- IPD —
- invasive pneumococcal disease
- PCV —
- pneumococcal conjugate vaccine
Pneumococcal conjugate vaccines (PCVs) have significantly decreased invasive pneumococcal disease (IPD) in whole populations, and they are among the many ongoing stories of vaccine successes around the world. However, IPDs remain far too common, especially in certain populations. When it comes to the timing of PCV administration, most physicians follow their nationally recommended vaccine schedules, which have been well studied in specific and well-defined populations. In the United States the recommended immunization schedule for children is the one approved by the Advisory Committee on Immunization Practices of the Centers for Disease Control and Prevention and endorsed by the major professional societies including the American Academy of Pediatrics.1 The timing of vaccine doses in the schedule recommended by the Centers for Disease Control and Prevention is based on a thorough evaluation of available science, age-dependent variation in the immune system, vaccine interactions, and practical considerations related to vaccine delivery, but we have more to learn to truly optimize vaccine delivery.2
It turns out for PCV that the levels of antibody achieved, the rate of decline of those antibodies, and probably the degree and duration of protection from disease vary a great deal between the different serotypes and the timing of vaccine doses. The study in this issue by Kent et al3 has provided insight into this phenomenon for a unique and vulnerable population: preterm infants. In this study, 3 different primary PCV schedules were used: 1 used in the United Kingdom (a “reduced schedule” with doses at 2 and 4 months of age), 1 used in many other countries (an “accelerated schedule” with doses at 2, 3, and 4 months of age), and 1 used in the United States (an “extended schedule” with doses at 2, 4, and 6 months of age). All infants received a 12-month booster dose. All of the schedules were safe and achieved “acceptable” levels of antibody, but significant variation was noted. But what is an “acceptable” level of antibody? Kent et al3 observed that antibody levels achieved for each pneumococcal serotype contained in the vaccine vary significantly by schedule. In addition to the timing of doses, other predictors of immune response were gestational age and receipt of antenatal steroids. Studies with various PCV vaccines conducted in the United States and in countries using these different schedules confirm that each schedule generally leads to protection from IPD, but the optimization of protection and the evaluation of protection against other types of pneumococcal disease such as pneumonia remains challenging.4–9
The results from the current study illustrate some of the challenges in making vaccine policy and why there are differences in pneumococcal vaccine policies around the world, because there was no clearly superior schedule. Although there was variation between serotypes, in general the “reduced schedule,” only 2 vaccine doses in primary series at 2 and 4 months, produced lower antibody titers in the first year of life compared with the “extended schedule” of 3 doses at 2, 4, and 6 months but higher titers after the 12-month booster. The “accelerated schedule” of 3 doses at 2, 3, and 5 months produced antibody titers in between the other 2. Although it is difficult to translate specific antibody levels to protection, to some extent you can have optimal protection in the first year of life or in the second but not both. Which do you choose?
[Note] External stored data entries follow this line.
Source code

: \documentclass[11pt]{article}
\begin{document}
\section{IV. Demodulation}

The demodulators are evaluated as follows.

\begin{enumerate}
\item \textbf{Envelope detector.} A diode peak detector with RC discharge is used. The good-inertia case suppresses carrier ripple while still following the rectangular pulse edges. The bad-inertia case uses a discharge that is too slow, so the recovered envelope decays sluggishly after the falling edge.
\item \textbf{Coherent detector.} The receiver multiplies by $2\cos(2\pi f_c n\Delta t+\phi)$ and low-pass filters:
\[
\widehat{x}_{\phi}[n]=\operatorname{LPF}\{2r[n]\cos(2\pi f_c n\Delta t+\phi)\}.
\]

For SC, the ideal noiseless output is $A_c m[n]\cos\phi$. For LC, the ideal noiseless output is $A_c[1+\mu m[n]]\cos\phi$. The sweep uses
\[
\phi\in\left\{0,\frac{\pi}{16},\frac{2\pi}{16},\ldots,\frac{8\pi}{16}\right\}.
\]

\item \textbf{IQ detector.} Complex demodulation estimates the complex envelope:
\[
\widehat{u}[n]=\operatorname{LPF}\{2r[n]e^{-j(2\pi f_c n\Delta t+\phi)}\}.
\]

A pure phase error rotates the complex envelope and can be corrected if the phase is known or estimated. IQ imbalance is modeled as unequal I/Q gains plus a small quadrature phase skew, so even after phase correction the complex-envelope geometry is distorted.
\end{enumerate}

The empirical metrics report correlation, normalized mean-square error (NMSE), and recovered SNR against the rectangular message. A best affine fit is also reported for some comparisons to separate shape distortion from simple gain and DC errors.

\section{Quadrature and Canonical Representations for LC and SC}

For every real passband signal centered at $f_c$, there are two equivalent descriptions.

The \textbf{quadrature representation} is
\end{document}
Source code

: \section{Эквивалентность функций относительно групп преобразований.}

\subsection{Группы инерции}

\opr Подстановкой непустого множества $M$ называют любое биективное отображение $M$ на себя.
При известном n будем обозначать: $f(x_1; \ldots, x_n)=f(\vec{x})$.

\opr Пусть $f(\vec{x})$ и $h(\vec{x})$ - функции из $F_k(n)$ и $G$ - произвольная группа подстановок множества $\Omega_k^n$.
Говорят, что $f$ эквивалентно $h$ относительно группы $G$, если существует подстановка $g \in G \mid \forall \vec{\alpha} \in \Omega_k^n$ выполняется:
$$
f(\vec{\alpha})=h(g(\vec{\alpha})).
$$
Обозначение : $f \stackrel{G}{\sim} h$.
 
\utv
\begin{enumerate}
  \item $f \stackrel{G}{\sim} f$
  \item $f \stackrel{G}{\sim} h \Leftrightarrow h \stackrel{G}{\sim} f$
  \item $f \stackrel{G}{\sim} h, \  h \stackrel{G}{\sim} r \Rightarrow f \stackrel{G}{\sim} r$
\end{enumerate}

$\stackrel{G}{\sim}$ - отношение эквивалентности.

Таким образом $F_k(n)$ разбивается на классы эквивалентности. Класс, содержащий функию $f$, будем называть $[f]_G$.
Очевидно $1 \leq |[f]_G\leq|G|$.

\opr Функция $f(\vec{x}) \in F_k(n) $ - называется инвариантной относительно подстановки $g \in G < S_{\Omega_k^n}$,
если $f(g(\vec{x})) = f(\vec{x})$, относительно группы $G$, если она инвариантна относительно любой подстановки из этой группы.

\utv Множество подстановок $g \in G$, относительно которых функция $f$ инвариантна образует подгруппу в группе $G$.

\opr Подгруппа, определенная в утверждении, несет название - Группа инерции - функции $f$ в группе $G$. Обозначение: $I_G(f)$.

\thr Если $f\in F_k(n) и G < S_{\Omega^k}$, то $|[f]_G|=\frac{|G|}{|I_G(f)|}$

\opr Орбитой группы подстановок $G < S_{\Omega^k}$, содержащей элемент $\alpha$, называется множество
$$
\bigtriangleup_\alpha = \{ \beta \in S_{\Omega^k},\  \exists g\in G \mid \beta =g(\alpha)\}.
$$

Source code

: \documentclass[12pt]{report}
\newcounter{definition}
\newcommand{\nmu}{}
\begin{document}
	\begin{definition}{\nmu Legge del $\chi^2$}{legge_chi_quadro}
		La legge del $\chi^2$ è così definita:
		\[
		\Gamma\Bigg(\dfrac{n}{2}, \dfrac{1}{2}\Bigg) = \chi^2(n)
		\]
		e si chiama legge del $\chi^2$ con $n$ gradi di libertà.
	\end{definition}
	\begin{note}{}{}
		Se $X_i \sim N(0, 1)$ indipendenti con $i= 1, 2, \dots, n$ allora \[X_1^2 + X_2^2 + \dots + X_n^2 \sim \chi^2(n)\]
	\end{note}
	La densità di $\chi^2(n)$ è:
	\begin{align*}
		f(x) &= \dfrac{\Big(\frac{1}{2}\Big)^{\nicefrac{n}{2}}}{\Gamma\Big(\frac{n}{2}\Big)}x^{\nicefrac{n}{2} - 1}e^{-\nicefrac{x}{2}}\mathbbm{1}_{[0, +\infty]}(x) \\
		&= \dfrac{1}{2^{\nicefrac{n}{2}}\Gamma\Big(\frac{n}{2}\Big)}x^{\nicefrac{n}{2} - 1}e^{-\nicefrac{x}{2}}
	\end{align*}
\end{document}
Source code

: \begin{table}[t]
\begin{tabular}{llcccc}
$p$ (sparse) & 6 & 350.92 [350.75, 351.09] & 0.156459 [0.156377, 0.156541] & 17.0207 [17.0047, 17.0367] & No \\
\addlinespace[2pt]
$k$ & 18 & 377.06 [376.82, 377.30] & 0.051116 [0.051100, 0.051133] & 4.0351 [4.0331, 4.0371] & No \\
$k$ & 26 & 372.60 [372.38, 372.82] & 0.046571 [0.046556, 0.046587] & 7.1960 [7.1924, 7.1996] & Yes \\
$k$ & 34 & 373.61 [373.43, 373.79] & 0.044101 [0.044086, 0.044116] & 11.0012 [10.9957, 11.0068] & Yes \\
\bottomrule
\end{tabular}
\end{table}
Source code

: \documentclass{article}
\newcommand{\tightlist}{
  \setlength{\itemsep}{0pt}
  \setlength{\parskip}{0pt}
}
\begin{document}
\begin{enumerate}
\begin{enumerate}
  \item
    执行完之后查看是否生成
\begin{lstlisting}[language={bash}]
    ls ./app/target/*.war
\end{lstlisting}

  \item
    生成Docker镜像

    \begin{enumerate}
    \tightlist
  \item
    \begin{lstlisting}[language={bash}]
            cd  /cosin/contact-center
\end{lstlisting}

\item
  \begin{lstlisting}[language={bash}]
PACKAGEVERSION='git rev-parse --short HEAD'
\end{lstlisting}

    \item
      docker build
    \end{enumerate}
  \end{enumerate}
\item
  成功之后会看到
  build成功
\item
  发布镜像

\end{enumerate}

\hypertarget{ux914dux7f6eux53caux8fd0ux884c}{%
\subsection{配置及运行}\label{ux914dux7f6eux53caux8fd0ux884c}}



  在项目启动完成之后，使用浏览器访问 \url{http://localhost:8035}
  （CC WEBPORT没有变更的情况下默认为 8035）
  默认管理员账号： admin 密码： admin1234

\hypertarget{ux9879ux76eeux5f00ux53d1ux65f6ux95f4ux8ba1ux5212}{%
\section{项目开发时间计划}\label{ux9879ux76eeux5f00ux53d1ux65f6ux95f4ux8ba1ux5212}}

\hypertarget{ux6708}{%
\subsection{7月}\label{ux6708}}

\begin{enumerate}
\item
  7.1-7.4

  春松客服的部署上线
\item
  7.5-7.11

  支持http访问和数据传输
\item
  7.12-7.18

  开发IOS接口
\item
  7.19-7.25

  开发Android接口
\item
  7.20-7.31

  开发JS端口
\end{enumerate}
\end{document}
This conundrum is not unique to pneumococcal vaccines. Immune responses to many vaccines vary by age, dosing interval, and the population to whom they are given. For example, human papilloma virus vaccine induces higher antibody titers in young adolescents compared with older populations, and a 2-dose regimen may work if the spacing of doses is optimized.10 Some conjugated Haemophilus influenzae type b vaccines induce high antibody titers faster than others11 and are therefore recommended for certain high-risk populations. Waning antibody levels after conjugated meningococcal vaccine may make the timing of that vaccine important.12 Undoubtedly we will eventually learn that genetic factors underlie individual variation in vaccine response and duration of protection and be able to better individualize vaccine administration. Vaccine schedules vary between countries, in part based on when disease risk is highest, the available vaccines, the population for which the recommendation is intended, programmatic considerations such as the timing of health visits, and in some cases, but not always, a detailed understanding of the immune response. As illustrated in the current study of conjugated pneumococcal vaccine in preterm infants,3 there is room to learn more about the immune response to vaccines to refine our vaccine policies, and we will not all come up with the same answers.
- Accepted May 27, 2016.
- Address correspondence to Mark H. Sawyer, MD, FAAP, 3020 Children’s Way, #5124, San Diego, CA 92123. E-mail:
Opinions expressed in these commentaries are those of the author and not necessarily those of the American Academy of Pediatrics or its Committees.
FINANCIAL DISCLOSURE: The authors have indicated they have no financial relationships relevant to this article to disclose.
FUNDING: No external funding.
POTENTIAL CONFLICT OF INTEREST: The authors have indicated they have no potential conflicts of interest to disclose.
COMPANION PAPER: A companion to this article can be found online at www.pediatrics.org/cgi/doi/10.1542/peds.2015-3945.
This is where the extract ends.